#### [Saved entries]
==*==
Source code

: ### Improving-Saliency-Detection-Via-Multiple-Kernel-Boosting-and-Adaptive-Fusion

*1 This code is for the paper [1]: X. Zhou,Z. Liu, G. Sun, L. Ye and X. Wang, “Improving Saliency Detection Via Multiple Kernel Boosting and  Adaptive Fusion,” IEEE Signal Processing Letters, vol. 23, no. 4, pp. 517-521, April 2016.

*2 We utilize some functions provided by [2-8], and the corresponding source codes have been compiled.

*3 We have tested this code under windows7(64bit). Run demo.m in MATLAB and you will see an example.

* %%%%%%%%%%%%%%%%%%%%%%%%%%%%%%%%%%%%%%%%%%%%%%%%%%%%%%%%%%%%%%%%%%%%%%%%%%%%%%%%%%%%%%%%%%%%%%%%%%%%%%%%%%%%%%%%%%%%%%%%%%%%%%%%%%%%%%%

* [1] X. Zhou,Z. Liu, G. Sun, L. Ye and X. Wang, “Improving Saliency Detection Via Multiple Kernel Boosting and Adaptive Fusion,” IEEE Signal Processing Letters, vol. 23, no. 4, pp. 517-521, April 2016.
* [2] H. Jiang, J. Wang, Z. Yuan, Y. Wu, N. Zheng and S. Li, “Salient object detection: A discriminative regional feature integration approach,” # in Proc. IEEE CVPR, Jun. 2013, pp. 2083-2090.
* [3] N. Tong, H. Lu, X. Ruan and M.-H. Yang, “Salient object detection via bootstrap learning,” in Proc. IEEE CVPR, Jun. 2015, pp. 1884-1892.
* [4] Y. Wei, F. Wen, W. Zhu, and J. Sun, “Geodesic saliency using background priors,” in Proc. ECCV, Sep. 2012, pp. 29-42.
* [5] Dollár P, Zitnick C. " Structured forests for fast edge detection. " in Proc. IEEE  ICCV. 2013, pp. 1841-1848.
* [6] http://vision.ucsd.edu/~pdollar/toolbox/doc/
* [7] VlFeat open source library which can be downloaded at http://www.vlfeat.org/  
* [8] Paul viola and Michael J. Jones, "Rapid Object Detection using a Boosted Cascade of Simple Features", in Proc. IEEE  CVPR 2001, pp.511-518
==*==
#### [What this task involves]
What is needed is a word-for-word copy of all the entries.

#### [Answer for the task]
Source code

: ### Improving-Saliency-Detection-Via-Multiple-Kernel-Boosting-and-Adaptive-Fusion

*1 This code is for the paper [1]: X. Zhou,Z. Liu, G. Sun, L. Ye and X. Wang, “Improving Saliency Detection Via Multiple Kernel Boosting and  Adaptive Fusion,” IEEE Signal Processing Letters, vol. 23, no. 4, pp. 517-521, April 2016.

*2 We utilize some functions provided by [2-8], and the corresponding source codes have been compiled.

*3 We have tested this code under windows7(64bit). Run demo.m in MATLAB and you will see an example.

* %%%%%%%%%%%%%%%%%%%%%%%%%%%%%%%%%%%%%%%%%%%%%%%%%%%%%%%%%%%%%%%%%%%%%%%%%%%%%%%%%%%%%%%%%%%%%%%%%%%%%%%%%%%%%%%%%%%%%%%%%%%%%%%%%%%%%%%

* [1] X. Zhou,Z. Liu, G. Sun, L. Ye and X. Wang, “Improving Saliency Detection Via Multiple Kernel Boosting and Adaptive Fusion,” IEEE Signal Processing Letters, vol. 23, no. 4, pp. 517-521, April 2016.
* [2] H. Jiang, J. Wang, Z. Yuan, Y. Wu, N. Zheng and S. Li, “Salient object detection: A discriminative regional feature integration approach,” # in Proc. IEEE CVPR, Jun. 2013, pp. 2083-2090.
* [3] N. Tong, H. Lu, X. Ruan and M.-H. Yang, “Salient object detection via bootstrap learning,” in Proc. IEEE CVPR, Jun. 2015, pp. 1884-1892.
* [4] Y. Wei, F. Wen, W. Zhu, and J. Sun, “Geodesic saliency using background priors,” in Proc. ECCV, Sep. 2012, pp. 29-42.
* [5] Dollár P, Zitnick C. " Structured forests for fast edge detection. " in Proc. IEEE  ICCV. 2013, pp. 1841-1848.
* [6] http://vision.ucsd.edu/~pdollar/toolbox/doc/
* [7] VlFeat open source library which can be downloaded at http://www.vlfeat.org/  
* [8] Paul viola and Michael J. Jones, "Rapid Object Detection using a Boosted Cascade of Simple Features", in Proc. IEEE  CVPR 2001, pp.511-518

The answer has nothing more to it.